Dans le JDD d'aujourd'hui, je relève que plusieurs associations de défense des droits de l'homme et des syndicats de gauche ont réclamé le 10 décembre un "contrôle extérieur et permanent "des prisons. "On ne sait pas ce qui se passe à l'intérieur des prisons, ce qui alimente les suspicions", a souligné Benoît Narbey, représentant l'Action des chrétiens contre la torture.
Je ne suis pas persuadé que je serais sur la même longueur d'onde que ces groupes respectables si nous nous mettions à débattre de la nature et de la rigueur des peines, de la nécessité de l'enfermement ou de la responsabilité des délinquants. Probablement une vision angélique et sulpicienne s'opposerait à la mienne qui propose un humanisme vigoureux aux antipodes de la compréhension molle qui fait fureur aujourd'hui, si j'ose un tel contraste de langage, dans les milieux dits éclairés. Il est vrai que, comme moi, ils ne vivent pas dans des lieux où la morale abstraite est une offense pour ceux qui aspirent à la sûreté la plus élémentaire.
Je n'en suis que plus à l'aise pour approuver l'instauration d'un tel contrôle extérieur et permanent sur l'univers pénitentiaire. Seul un tel regard, assuré à la fois de la fraîcheur et de la légitimité, sera susceptible d'abord de constater l'irrécusable sur les plans humain et matériel puis d'imposer les réformes, les aménagements au pouvoir politique. Une institution d'ordre et d'autorité se verrouille et ne supporte d'être éventuellement mise en cause et transformée que par des mécanismes qui ne lui donneraient pas l'impression d'être visée de l'intérieur.

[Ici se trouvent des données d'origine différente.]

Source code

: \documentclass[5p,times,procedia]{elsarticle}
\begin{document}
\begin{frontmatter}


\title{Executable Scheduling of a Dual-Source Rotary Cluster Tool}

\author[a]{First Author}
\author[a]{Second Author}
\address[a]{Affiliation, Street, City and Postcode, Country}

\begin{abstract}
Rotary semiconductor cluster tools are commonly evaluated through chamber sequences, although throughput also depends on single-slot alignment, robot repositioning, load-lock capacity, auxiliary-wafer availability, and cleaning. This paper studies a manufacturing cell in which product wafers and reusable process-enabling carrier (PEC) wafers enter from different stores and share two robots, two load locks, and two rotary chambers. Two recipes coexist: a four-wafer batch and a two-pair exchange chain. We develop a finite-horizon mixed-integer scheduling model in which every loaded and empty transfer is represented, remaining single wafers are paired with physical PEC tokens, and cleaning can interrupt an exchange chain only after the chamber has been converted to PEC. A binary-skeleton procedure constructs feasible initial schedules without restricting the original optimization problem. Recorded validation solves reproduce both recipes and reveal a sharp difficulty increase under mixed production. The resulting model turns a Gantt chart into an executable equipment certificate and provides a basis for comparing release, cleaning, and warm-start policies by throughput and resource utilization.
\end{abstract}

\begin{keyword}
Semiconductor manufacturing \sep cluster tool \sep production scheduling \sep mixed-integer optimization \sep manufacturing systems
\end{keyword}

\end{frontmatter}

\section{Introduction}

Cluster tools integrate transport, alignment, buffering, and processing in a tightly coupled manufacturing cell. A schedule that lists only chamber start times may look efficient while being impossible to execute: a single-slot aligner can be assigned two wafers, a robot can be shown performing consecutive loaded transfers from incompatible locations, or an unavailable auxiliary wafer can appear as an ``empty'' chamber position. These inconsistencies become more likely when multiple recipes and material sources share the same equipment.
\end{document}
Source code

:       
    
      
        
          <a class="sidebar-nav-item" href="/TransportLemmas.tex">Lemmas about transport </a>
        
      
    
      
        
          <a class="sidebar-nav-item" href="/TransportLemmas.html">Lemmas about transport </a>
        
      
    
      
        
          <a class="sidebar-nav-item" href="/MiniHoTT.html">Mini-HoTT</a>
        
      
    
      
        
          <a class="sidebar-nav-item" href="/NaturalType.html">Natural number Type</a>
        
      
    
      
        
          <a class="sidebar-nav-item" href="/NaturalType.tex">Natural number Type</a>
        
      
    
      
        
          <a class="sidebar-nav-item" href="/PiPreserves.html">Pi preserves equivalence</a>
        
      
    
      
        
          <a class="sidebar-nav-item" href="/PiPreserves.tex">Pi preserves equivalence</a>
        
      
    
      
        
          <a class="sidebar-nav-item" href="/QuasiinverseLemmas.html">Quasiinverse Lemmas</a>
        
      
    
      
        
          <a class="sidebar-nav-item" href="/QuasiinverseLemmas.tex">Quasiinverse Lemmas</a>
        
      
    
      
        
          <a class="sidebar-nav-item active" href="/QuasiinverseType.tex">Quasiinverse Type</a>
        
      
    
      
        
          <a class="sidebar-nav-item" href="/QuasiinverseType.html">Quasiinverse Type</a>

Le pouvoir lui-même, confronté à une demande qu'il ne pourra évacuer d'un revers de sa main puissante au prétexte qu'elle émanerait d'un corporatisme interne, devra tenir compte des exigences formulées à partir du moment où celles-ci sauront, en même temps, s'attacher aux deux mondes : celui des surveillants et celui des détenus.

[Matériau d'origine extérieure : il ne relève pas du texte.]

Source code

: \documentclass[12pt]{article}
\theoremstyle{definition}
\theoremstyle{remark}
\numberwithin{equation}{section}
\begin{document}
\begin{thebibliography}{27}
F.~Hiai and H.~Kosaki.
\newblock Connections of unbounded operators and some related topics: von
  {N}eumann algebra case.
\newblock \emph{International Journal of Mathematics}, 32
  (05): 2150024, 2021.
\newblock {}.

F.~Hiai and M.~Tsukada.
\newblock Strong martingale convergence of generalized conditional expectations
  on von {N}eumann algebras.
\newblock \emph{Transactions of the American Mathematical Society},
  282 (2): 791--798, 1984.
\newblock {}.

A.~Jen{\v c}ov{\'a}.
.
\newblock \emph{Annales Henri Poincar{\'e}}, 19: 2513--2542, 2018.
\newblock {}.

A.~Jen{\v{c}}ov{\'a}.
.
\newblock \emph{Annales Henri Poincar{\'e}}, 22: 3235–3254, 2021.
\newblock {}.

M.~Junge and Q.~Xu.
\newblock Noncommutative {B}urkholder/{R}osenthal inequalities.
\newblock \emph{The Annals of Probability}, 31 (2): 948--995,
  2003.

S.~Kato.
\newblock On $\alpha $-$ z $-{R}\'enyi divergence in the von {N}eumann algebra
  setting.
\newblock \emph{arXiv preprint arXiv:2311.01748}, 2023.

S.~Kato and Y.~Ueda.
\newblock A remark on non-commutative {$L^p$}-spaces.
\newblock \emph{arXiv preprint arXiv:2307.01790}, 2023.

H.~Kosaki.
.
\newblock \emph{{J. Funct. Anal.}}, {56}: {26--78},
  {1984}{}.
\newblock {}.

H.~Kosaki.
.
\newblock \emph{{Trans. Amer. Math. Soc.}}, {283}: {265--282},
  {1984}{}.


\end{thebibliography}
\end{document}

Cette surveillance permanente créera, au sein de la prison, une inquiétude positive qui fera prendre conscience que tout n'est pas permis de la part des gardiens et qu'on doit respecter ceux-ci qui assurent, en notre nom à tous, une mission éprouvante et difficile avec une population rien moins qu'aisée à gérer.

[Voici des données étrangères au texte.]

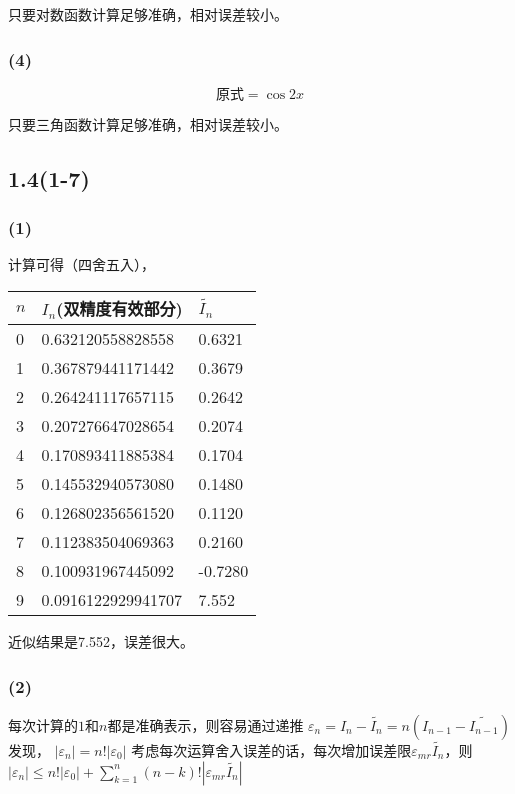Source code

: \documentclass[UTF8,zihao=5]{ctexart}
\begin{document}
只要对数函数计算足够准确，相对误差较小。

\subsubsection*{(4)}

\begin{equation*}
    \text{原式}=\cos{2x}
\end{equation*}

只要三角函数计算足够准确，相对误差较小。

\subsection*{1.4(1-7)}

\subsubsection*{(1)}
计算可得（四舍五入），

\begin{table}[H]
    \begin{center}
        \begin{tabular}{lll}
            $n$ & $I_n$(双精度有效部分) & $\widetilde{I_n}$ \\
            \hline
            0   & 0.632120558828558     & 0.6321        \\
            1   & 0.367879441171442     & 0.3679        \\
            2   & 0.264241117657115     & 0.2642        \\
            3   & 0.207276647028654     & 0.2074        \\
            4   & 0.170893411885384     & 0.1704        \\
            5   & 0.145532940573080     & 0.1480        \\
            6   & 0.126802356561520     & 0.1120        \\
            7   & 0.112383504069363     & 0.2160        \\
            8   & 0.100931967445092     & -0.7280       \\
            9   & 0.0916122929941707    & 7.552         \\
            \hline
        \end{tabular}
    \end{center}
\end{table}

近似结果是7.552，误差很大。

\subsubsection*{(2)}
每次计算的$1$和$n$都是准确表示，则容易通过递推
$\varepsilon_n=I_n-\widetilde{I_n}=n\left(I_{n-1}-\widetilde{I_{n-1}}\right)$发现，
$|\varepsilon_n|=n!|\varepsilon_0|$
考虑每次运算舍入误差的话，每次增加误差限$\varepsilon_{mr}\widetilde{I_n}$，则
$|\varepsilon_n|\leq n!|\varepsilon_0|+\sum_{k=1}^n{(n-k)!\left|\varepsilon_{mr}\widetilde{I_n}\right|}$
\end{document}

Je suis d'autant plus sensible à cette proposition qu'elle me semble, techniquement, susceptible de s'appliquer à toutes les forteresses à métamorphoser dans leur ensemble ou dans des détails. J'espère que, pour Outreau, avec les obligations qui incombent aux inspecteurs et l'étendue de leur tâche qui sera inutile si elle n'est pas menée de haut en bas, on ne sera pas déçu à cause de cette démarche venant de l'intérieur du judiciaire pour juger celui-ci. Certes, une commission est créée à l'Assemblée Nationale et ses conclusions, le moment venu, autoriseront des comparaisons.
Le pénitentiaire comme le judiciaire ne se réformeront jamais de l'intérieur par une sorte de bonne volonté qui serait admirable si elle était possible. Les chapes de plomb et de silence, les dysfonctionnements et les injustices, l'indignité matérielle, le mal-être des uns et l'inutile souffrance causée aux autres, on les lèvera, on les nommera, on les réparera, on les consolera parce qu'un citoyen viendra dire : j'ai tout vu et c'est inadmissible.
Ce n'est pas une question d'idéologie mais un problème de démocratie. Plus le contrôle sera vigilant, moins le procès fait aux lieux clos du pouvoir et de la contrainte légitimes et nécessaires sera inéquitable.
La justice devrait accueillir ses juges sans avoir peur.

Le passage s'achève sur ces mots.